Abstract
Agentic browsers promise hands-free browsing: filling forms, navigating paginated UIs, comparing products, booking travel, and pulling structured facts from messy pages. The obvious training data is the thing we already have plenty of: real browsing sessions. The obvious blocker: you cannot ship raw browsing content off-device without breaking trust, policy, and often the law. This article outlines a practical system that trains such agents from real sessions without exporting raw data, by performing on-device trace distillation, applying user-level differential privacy (DP), using secure aggregation (SecAgg) for server-side updates, handling non-IID drift at scale, and shipping site-specific adapters via a staged and audited rollout.
The thesis is straightforward: the right unit of learning for agentic browsing is not raw page DOMs or token logs. It is tool plans distilled locally from traces, under DP, aggregated securely, and fed into a global backbone with domain adapters. This boundary keeps content private, makes the gradients useful, and keeps the rollout safe.
Contents
- Why agentic browsers need federated learning
- Trace distillation on device: from messy sessions to compact tool plans
- Privacy budget and DP mechanics: user-level DP at the edge
- Secure aggregation: making the server honest-but-curious safe
- Non-IID data and drift: personalization, clustering, and regularization
- Site-specific adapters: shipping capability without shipping data
- Training loop end-to-end: code sketches
- Safety, trust, and evaluation without central raw data
- Resource constraints and scheduling on consumer hardware
- Limitations, failure modes, and future work
- References
Why agentic browsers need federated learning
There are two opposing forces in agentic browsing:
- Agents need real-world traces because websites are adversarially diverse. Testing on synthetic flows yields brittle agents.
- Browsing data is among the most sensitive personal data. Exporting raw content, DOMs, or full traces is not acceptable.
Federated learning (FL) is not a silver bullet, but it is the best available compromise: training occurs where the data lives, model updates are shuffled among many users, and the server only sees aggregated signals. Combine that with differential privacy and secure aggregation and you get meaningful privacy guarantees even against a strong server adversary.

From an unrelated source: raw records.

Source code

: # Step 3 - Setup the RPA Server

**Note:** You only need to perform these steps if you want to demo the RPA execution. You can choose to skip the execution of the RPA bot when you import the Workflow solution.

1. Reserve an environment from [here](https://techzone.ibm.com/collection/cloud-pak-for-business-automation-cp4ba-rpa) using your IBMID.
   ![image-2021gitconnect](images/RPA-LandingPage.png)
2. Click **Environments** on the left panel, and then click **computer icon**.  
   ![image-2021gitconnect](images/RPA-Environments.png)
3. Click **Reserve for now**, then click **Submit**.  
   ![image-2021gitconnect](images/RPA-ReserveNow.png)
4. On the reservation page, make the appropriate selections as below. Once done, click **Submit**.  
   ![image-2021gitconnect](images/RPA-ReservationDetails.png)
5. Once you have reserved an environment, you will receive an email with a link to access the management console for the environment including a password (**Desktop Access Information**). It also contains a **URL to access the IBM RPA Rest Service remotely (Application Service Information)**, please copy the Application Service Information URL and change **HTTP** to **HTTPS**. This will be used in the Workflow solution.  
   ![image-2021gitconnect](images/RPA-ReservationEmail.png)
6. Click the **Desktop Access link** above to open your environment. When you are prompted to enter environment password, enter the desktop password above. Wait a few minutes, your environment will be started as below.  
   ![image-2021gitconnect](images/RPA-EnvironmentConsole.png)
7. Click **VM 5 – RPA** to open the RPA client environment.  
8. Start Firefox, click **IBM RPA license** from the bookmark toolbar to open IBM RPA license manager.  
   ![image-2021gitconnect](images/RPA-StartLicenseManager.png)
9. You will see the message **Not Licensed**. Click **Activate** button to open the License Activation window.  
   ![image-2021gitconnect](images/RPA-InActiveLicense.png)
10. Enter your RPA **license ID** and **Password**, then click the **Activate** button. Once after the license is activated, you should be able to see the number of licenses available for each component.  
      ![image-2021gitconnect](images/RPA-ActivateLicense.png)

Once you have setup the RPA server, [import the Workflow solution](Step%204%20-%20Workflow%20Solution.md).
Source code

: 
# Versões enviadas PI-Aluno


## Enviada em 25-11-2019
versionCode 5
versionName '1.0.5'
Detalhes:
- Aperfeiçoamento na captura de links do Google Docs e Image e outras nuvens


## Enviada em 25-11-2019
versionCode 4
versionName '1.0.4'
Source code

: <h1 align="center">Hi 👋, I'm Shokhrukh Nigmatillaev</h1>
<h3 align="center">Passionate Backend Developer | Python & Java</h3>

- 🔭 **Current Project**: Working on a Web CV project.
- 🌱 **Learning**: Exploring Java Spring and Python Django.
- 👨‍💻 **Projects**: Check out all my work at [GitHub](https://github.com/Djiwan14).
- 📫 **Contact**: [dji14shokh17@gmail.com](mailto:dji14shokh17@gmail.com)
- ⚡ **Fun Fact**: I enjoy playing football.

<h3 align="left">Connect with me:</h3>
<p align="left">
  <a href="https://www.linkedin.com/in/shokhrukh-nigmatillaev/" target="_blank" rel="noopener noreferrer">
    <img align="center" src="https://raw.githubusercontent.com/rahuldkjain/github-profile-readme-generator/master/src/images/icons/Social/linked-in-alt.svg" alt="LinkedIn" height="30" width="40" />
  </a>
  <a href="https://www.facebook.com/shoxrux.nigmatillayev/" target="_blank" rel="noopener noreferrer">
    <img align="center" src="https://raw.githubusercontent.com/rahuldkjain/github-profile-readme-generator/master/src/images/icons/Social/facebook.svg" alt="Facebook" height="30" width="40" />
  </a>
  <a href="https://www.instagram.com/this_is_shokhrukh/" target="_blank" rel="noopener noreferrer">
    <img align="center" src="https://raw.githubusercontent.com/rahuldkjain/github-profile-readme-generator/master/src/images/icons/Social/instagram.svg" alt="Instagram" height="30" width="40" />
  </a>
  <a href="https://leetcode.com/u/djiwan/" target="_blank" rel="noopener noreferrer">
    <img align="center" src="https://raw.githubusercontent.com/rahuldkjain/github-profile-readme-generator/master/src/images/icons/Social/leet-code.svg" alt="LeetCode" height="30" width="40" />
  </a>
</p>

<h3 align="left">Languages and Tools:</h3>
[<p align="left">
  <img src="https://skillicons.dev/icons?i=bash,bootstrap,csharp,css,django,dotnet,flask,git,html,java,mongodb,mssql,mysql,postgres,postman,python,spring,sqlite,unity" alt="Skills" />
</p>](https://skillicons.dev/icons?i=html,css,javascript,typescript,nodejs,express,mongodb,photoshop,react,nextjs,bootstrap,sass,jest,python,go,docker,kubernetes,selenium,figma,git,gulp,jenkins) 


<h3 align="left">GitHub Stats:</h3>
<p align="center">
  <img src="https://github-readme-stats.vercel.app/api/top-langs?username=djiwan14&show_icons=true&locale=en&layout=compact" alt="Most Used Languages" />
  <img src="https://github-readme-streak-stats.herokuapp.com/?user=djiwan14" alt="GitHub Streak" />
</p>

Two design opinions drive the rest of this article:
-
The unit of distillation should be a 'tool plan' rather than raw tokens. Browsers and agents act through tools (click, type, select, fetch, scrape, call-API). Plans capture intent and invariants across pages. They preserve utility while limiting content leakage.
-
The model architecture should separate a general backbone (navigation reasoning) from domain adapters (site clusters). This handles non-IID data and respects product requirements (gradual, controlled capability release).
Trace distillation on device: from messy sessions to compact tool plans
Raw session traces include:
- UI events: clicks, focus changes, scrolls.
- Text I/O: typed values, autocompletions, form submissions (highly sensitive).
- DOM or accessibility tree snapshots.
- Network calls and timing signals.
- Agent tool use (if an agent is already present): click(selector), fill(selector, value), wait(condition), extract(query), call(function, args), etc.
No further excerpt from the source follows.